Sen. Kamala Harris said she planned to take gun control into her own hands if elected president, promising a slate of executive actions in a CNN town hall Monday night if Congress does not “get their act together” in a 100-day period to “pass reasonable gun safety laws.”
Harris’s plan, which she said would be one of her first acts as president if Congress doesn't act, works to effectively go around Congress, using executive power to make strides on gun control in places where previous administrations have stalled.

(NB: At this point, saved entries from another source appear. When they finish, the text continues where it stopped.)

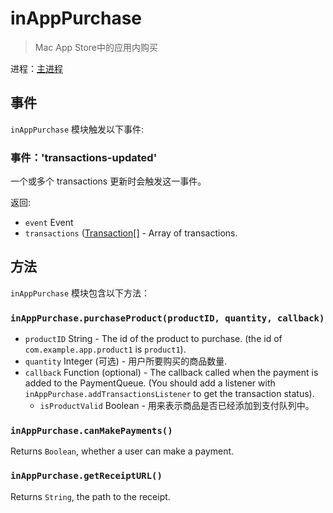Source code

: # inAppPurchase

> Mac App Store中的应用内购买

进程：[主进程](../glossary.md#main-process)

## 事件

`inAppPurchase` 模块触发以下事件:

### 事件：'transactions-updated'

一个或多个 transactions 更新时会触发这一事件。

返回:

* `event` Event
* `transactions` ([Transaction[]](structures/transaction.md) - Array of transactions.

## 方法

`inAppPurchase` 模块包含以下方法：

### `inAppPurchase.purchaseProduct(productID, quantity, callback)`

* `productID` String - The id of the product to purchase. (the id of `com.example.app.product1` is `product1`).
* `quantity` Integer (可选) - 用户所要购买的商品数量.
* `callback` Function (optional) - The callback called when the payment is added to the PaymentQueue. (You should add a listener with `inAppPurchase.addTransactionsListener` to get the transaction status). 
  * `isProductValid` Boolean - 用来表示商品是否已经添加到支付队列中。

### `inAppPurchase.canMakePayments()`

Returns `Boolean`, whether a user can make a payment.

### `inAppPurchase.getReceiptURL()`

Returns `String`, the path to the receipt.
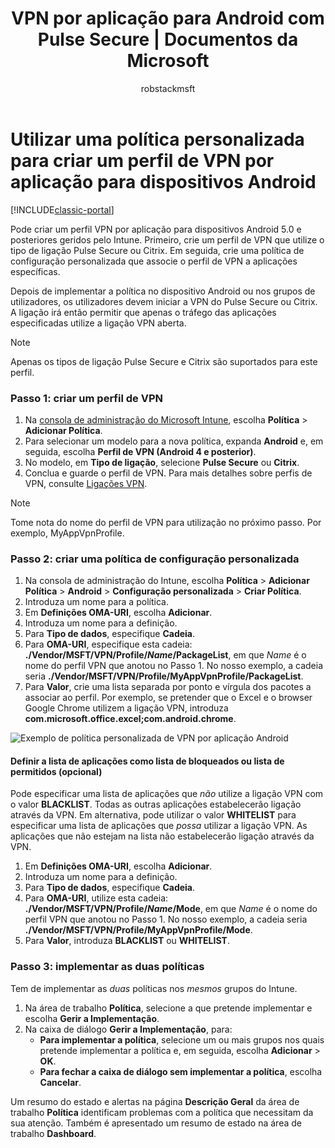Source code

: ﻿---
title: "VPN por aplicação para Android com Pulse Secure | Documentos da Microsoft"
description: "Pode criar um perfil de VPN por aplicação para dispositivos Android geridos pelo Intune."
keywords: 
author: robstackmsft
ms.author: robstack
manager: angrobe
ms.date: 01/12/2017
ms.topic: article
ms.prod: 
ms.service: microsoft-intune
ms.technology: 
ms.assetid: ac65e906-3922-429f-8d9c-d313d3126645
ms.reviewer: chrisbal
ms.suite: ems
ms.custom: intune-classic
ms.translationtype: Human Translation
ms.sourcegitcommit: 9ff1adae93fe6873f5551cf58b1a2e89638dee85
ms.openlocfilehash: 6786ac87c34e913ba71cd203f431f746df816459
ms.contentlocale: pt-pt
ms.lasthandoff: 05/23/2017


---

# <a name="use-a-custom-policy-to-create-a-per-app-vpn-profile-for-android-devices"></a>Utilizar uma política personalizada para criar um perfil de VPN por aplicação para dispositivos Android

[!INCLUDE[classic-portal](../includes/classic-portal.md)]

Pode criar um perfil VPN por aplicação para dispositivos Android 5.0 e posteriores geridos pelo Intune. Primeiro, crie um perfil de VPN que utilize o tipo de ligação Pulse Secure ou Citrix. Em seguida, crie uma política de configuração personalizada que associe o perfil de VPN a aplicações específicas. 

Depois de implementar a política no dispositivo Android ou nos grupos de utilizadores, os utilizadores devem iniciar a VPN do Pulse Secure ou Citrix. A ligação irá então permitir que apenas o tráfego das aplicações especificadas utilize a ligação VPN aberta.

> [!NOTE]
>
> Apenas os tipos de ligação Pulse Secure e Citrix são suportados para este perfil.


### <a name="step-1-create-a-vpn-profile"></a>Passo 1: criar um perfil de VPN

1. Na [consola de administração do Microsoft Intune](https://manage.microsoft.com), escolha **Política** > **Adicionar Política**.
2. Para selecionar um modelo para a nova política, expanda **Android** e, em seguida, escolha **Perfil de VPN (Android 4 e posterior)**.
3. No modelo, em **Tipo de ligação**, selecione **Pulse Secure** ou **Citrix**.
4. Conclua e guarde o perfil de VPN. Para mais detalhes sobre perfis de VPN, consulte [Ligações VPN](../deploy-use/vpn-connections-in-microsoft-intune.md).

> [!NOTE]
>
> Tome nota do nome do perfil de VPN para utilização no próximo passo. Por exemplo, MyAppVpnProfile.

### <a name="step-2-create-a-custom-configuration-policy"></a>Passo 2: criar uma política de configuração personalizada

   1. Na consola de administração do Intune, escolha **Política** > **Adicionar Política** > **Android** > **Configuração personalizada** > **Criar Política**.
   2. Introduza um nome para a política.
   3. Em **Definições OMA-URI**, escolha **Adicionar**.
   4. Introduza um nome para a definição.
   5. Para **Tipo de dados**, especifique **Cadeia**.
   6. Para **OMA-URI**, especifique esta cadeia: **./Vendor/MSFT/VPN/Profile/*Name*/PackageList**, em que *Name* é o nome do perfil VPN que anotou no Passo 1. No nosso exemplo, a cadeia seria **./Vendor/MSFT/VPN/Profile/MyAppVpnProfile/PackageList**.
   7.    Para **Valor**, crie uma lista separada por ponto e vírgula dos pacotes a associar ao perfil. Por exemplo, se pretender que o Excel e o browser Google Chrome utilizem a ligação VPN, introduza **com.microsoft.office.excel;com.android.chrome**.

![Exemplo de política personalizada de VPN por aplicação Android](./media/android_per_app_vpn_oma_uri.png)

#### <a name="set-your-app-list-to-blacklist-or-whitelist-optional"></a>Definir a lista de aplicações como lista de bloqueados ou lista de permitidos (opcional)
  Pode especificar uma lista de aplicações que *não* utilize a ligação VPN com o valor **BLACKLIST**. Todas as outras aplicações estabelecerão ligação através da VPN.
Em alternativa, pode utilizar o valor **WHITELIST** para especificar uma lista de aplicações que *possa* utilizar a ligação VPN. As aplicações que não estejam na lista não estabelecerão ligação através da VPN.
  1.    Em **Definições OMA-URI**, escolha **Adicionar**.
  2.    Introduza um nome para a definição.
  3.    Para **Tipo de dados**, especifique **Cadeia**.
  4.    Para **OMA-URI**, utilize esta cadeia: **./Vendor/MSFT/VPN/Profile/*Name*/Mode**, em que *Name* é o nome do perfil VPN que anotou no Passo 1. No nosso exemplo, a cadeia seria **./Vendor/MSFT/VPN/Profile/MyAppVpnProfile/Mode**.
  5.    Para **Valor**, introduza **BLACKLIST** ou **WHITELIST**.



### <a name="step-3-deploy-both-policies"></a>Passo 3: implementar as duas políticas

Tem de implementar as *duas* políticas nos *mesmos* grupos do Intune.

1.  Na área de trabalho **Política**, selecione a que pretende implementar e escolha **Gerir a Implementação**.
2.  Na caixa de diálogo **Gerir a Implementação**, para:
    -   **Para implementar a política**, selecione um ou mais grupos nos quais pretende implementar a política e, em seguida, escolha **Adicionar** > **OK**.
    -   **Para fechar a caixa de diálogo sem implementar a política**, escolha **Cancelar**.

Um resumo do estado e alertas na página **Descrição Geral** da área de trabalho **Política** identificam problemas com a política que necessitam da sua atenção. Também é apresentado um resumo de estado na área de trabalho **Dashboard**.

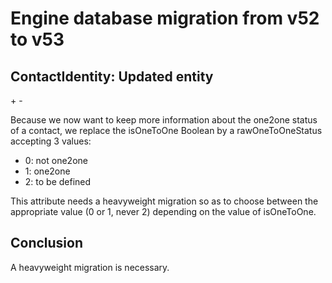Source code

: #  Engine database migration from v52 to v53

## ContactIdentity: Updated entity

+<attribute name="rawOneToOneStatus" optional="YES" attributeType="Integer 16" usesScalarValueType="YES"/>
-<attribute name="isOneToOne" attributeType="Boolean" defaultValueString="NO" usesScalarValueType="YES"/>

Because we now want to keep more information about the one2one status of a contact, we replace the isOneToOne Boolean by a rawOneToOneStatus accepting 3 values:
- 0: not one2one
- 1: one2one
- 2: to be defined

This attribute needs a heavyweight migration so as to choose between the appropriate value (0 or 1, never 2) depending on the value of isOneToOne.

## Conclusion

A heavyweight migration is necessary.
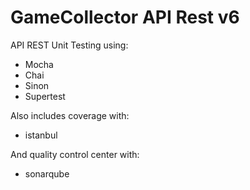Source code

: # GameCollector API Rest v6

API REST Unit Testing using:

- Mocha
- Chai
- Sinon
- Supertest

Also includes coverage with:

- istanbul

And quality control center with:

- sonarqube

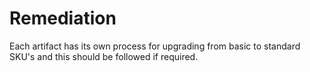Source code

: # Remediation

Each artifact has its own process for upgrading from basic to standard SKU's and this should be followed if required.
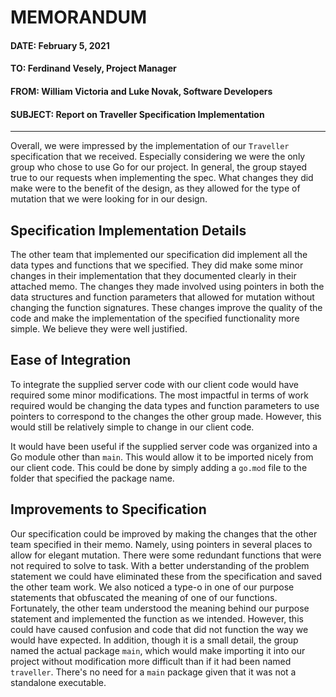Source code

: # MEMORANDUM

#### DATE: February 5, 2021
#### TO: Ferdinand Vesely, Project Manager
#### FROM: William Victoria and Luke Novak, Software Developers
#### SUBJECT: Report on Traveller Specification Implementation

---

Overall, we were impressed by the implementation of our `Traveller` specification that we received. Especially considering we were the only group who chose to use Go for our project.
In general, the group stayed true to our requests when implementing the spec. What changes they did make were to the
benefit of the design, as they allowed for the type of mutation that we were looking for in our design.

## Specification Implementation Details

The other team that implemented our specification did implement all the data types and functions that we specified. They did make some minor changes in their implementation that they documented clearly in their attached memo. The changes they made involved using pointers in both the data structures and function parameters that allowed for mutation without changing the function signatures. These changes improve the quality of the code and make the implementation of the specified functionality more simple. We believe they were well justified.

## Ease of Integration

To integrate the supplied server code with our client code would have required some minor modifications. The most impactful in terms of work required would be changing the data types and function parameters to use pointers to correspond to the changes the other group made. However, this would still be relatively simple to change in our client code.

It would have been useful if the supplied server code was organized into a Go module other than `main`. This would allow it to be imported nicely from our client code. This could be done by simply adding a `go.mod` file to the folder that specified the package name.

## Improvements to Specification

Our specification could be improved by making the changes that the other team specified in their memo. Namely, using pointers in several places to allow for elegant mutation. There were some redundant functions that were not required to solve to task. With a better understanding of the problem statement we could have eliminated these from the specification and saved the other team work. We also noticed a type-o in one of our purpose statements that obfuscated the meaning of one of our functions. Fortunately, the other team understood the meaning behind our purpose statement and implemented the function as we intended. However, this could have caused confusion and code that did not function the way we would have expected.
In addition, though it is a small detail, the group named the actual package `main`, which would make importing it into our
project without modification more difficult than if it had been named `traveller`. There's no need for a `main` package
given that it was not a standalone executable.
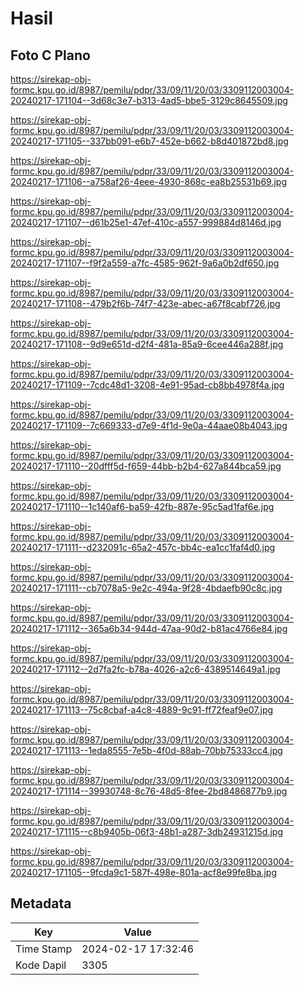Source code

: # Hasil

## Foto C Plano

https://sirekap-obj-formc.kpu.go.id/8987/pemilu/pdpr/33/09/11/20/03/3309112003004-20240217-171104--3d68c3e7-b313-4ad5-bbe5-3129c8645509.jpg

https://sirekap-obj-formc.kpu.go.id/8987/pemilu/pdpr/33/09/11/20/03/3309112003004-20240217-171105--337bb091-e6b7-452e-b662-b8d401872bd8.jpg

https://sirekap-obj-formc.kpu.go.id/8987/pemilu/pdpr/33/09/11/20/03/3309112003004-20240217-171106--a758af26-4eee-4930-868c-ea8b25531b69.jpg

https://sirekap-obj-formc.kpu.go.id/8987/pemilu/pdpr/33/09/11/20/03/3309112003004-20240217-171107--d61b25e1-47ef-410c-a557-999884d8146d.jpg

https://sirekap-obj-formc.kpu.go.id/8987/pemilu/pdpr/33/09/11/20/03/3309112003004-20240217-171107--f9f2a559-a7fc-4585-962f-9a6a0b2df650.jpg

https://sirekap-obj-formc.kpu.go.id/8987/pemilu/pdpr/33/09/11/20/03/3309112003004-20240217-171108--479b2f6b-74f7-423e-abec-a67f8cabf726.jpg

https://sirekap-obj-formc.kpu.go.id/8987/pemilu/pdpr/33/09/11/20/03/3309112003004-20240217-171108--9d9e651d-d2f4-481a-85a9-6cee446a288f.jpg

https://sirekap-obj-formc.kpu.go.id/8987/pemilu/pdpr/33/09/11/20/03/3309112003004-20240217-171109--7cdc48d1-3208-4e91-95ad-cb8bb4978f4a.jpg

https://sirekap-obj-formc.kpu.go.id/8987/pemilu/pdpr/33/09/11/20/03/3309112003004-20240217-171109--7c669333-d7e9-4f1d-9e0a-44aae08b4043.jpg

https://sirekap-obj-formc.kpu.go.id/8987/pemilu/pdpr/33/09/11/20/03/3309112003004-20240217-171110--20dfff5d-f659-44bb-b2b4-627a844bca59.jpg

https://sirekap-obj-formc.kpu.go.id/8987/pemilu/pdpr/33/09/11/20/03/3309112003004-20240217-171110--1c140af6-ba59-42fb-887e-95c5ad1faf6e.jpg

https://sirekap-obj-formc.kpu.go.id/8987/pemilu/pdpr/33/09/11/20/03/3309112003004-20240217-171111--d232091c-65a2-457c-bb4c-ea1cc1faf4d0.jpg

https://sirekap-obj-formc.kpu.go.id/8987/pemilu/pdpr/33/09/11/20/03/3309112003004-20240217-171111--cb7078a5-9e2c-494a-9f28-4bdaefb90c8c.jpg

https://sirekap-obj-formc.kpu.go.id/8987/pemilu/pdpr/33/09/11/20/03/3309112003004-20240217-171112--365a6b34-944d-47aa-90d2-b81ac4766e84.jpg

https://sirekap-obj-formc.kpu.go.id/8987/pemilu/pdpr/33/09/11/20/03/3309112003004-20240217-171112--2d7fa2fc-b78a-4026-a2c6-4389514649a1.jpg

https://sirekap-obj-formc.kpu.go.id/8987/pemilu/pdpr/33/09/11/20/03/3309112003004-20240217-171113--75c8cbaf-a4c8-4889-9c91-ff72feaf9e07.jpg

https://sirekap-obj-formc.kpu.go.id/8987/pemilu/pdpr/33/09/11/20/03/3309112003004-20240217-171113--1eda8555-7e5b-4f0d-88ab-70bb75333cc4.jpg

https://sirekap-obj-formc.kpu.go.id/8987/pemilu/pdpr/33/09/11/20/03/3309112003004-20240217-171114--39930748-8c76-48d5-8fee-2bd8486877b9.jpg

https://sirekap-obj-formc.kpu.go.id/8987/pemilu/pdpr/33/09/11/20/03/3309112003004-20240217-171115--c8b9405b-06f3-48b1-a287-3db24931215d.jpg

https://sirekap-obj-formc.kpu.go.id/8987/pemilu/pdpr/33/09/11/20/03/3309112003004-20240217-171105--9fcda9c1-587f-498e-801a-acf8e99fe8ba.jpg


## Metadata

| Key        | Value               |
| ---------- | ------------------- |
| Time Stamp | 2024-02-17 17:32:46 |
| Kode Dapil | 3305                |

Harris said she would mandate universal background checks on anyone selling more than five guns a year, ending a loophole that allows private gun sellers to bypass background checks on 1 in 5 gun sales nationwide, bar people classified as fugitives from buying guns. She would also, her campaign said, close a loophole in federal law that allows perpetrators of domestic violence to keep their guns if they are not married to their partner.
Harris’s plan, framed specifically around circumventing Congress through executive power, is a sign of an electorate that is weary of congressional inaction. Both President Donald Trump and former president Barack Obama turned increasingly to executive action to accomplish some of their signature policy proposals.
Obama, for his part, hit a dead end when he tried to get gun control measures, like an assault weapons ban, through Congress in the wake of mass shootings like the one at Sandy Hook Elementary School.
“People are fed up with the inaction on this issue. They want it done already,” said Kris Brown, the president of Brady, a bipartisan gun control organization that does not endorse candidates.
Harris, Brown said, is “bypassing the stranglehold that a tiny minority of [Congress] members can exert to stop action on a measure that almost every American think is a good idea.”
In a memo outlining the plan to BuzzFeed News, Harris’s campaign said she would push to take gun manufacturers and dealers to court if they are negligent or break state and local laws. A 2005 federal law, the Protection of Commerce in Arms Act, has put up barriers to those kinds of civil lawsuits, but Harris’s campaign said she would work around that law.
Any attempt to use executive power to crack down on gun manufacturers and gun ownership would likely be met with legal challenges from the gun rights lobby. Trump’s attempts to ban the sale of bump stocks using executive power was swiftly challenged in court by bump stock owners and gun rights advocates, in a case that is set to go in front of the Supreme Court.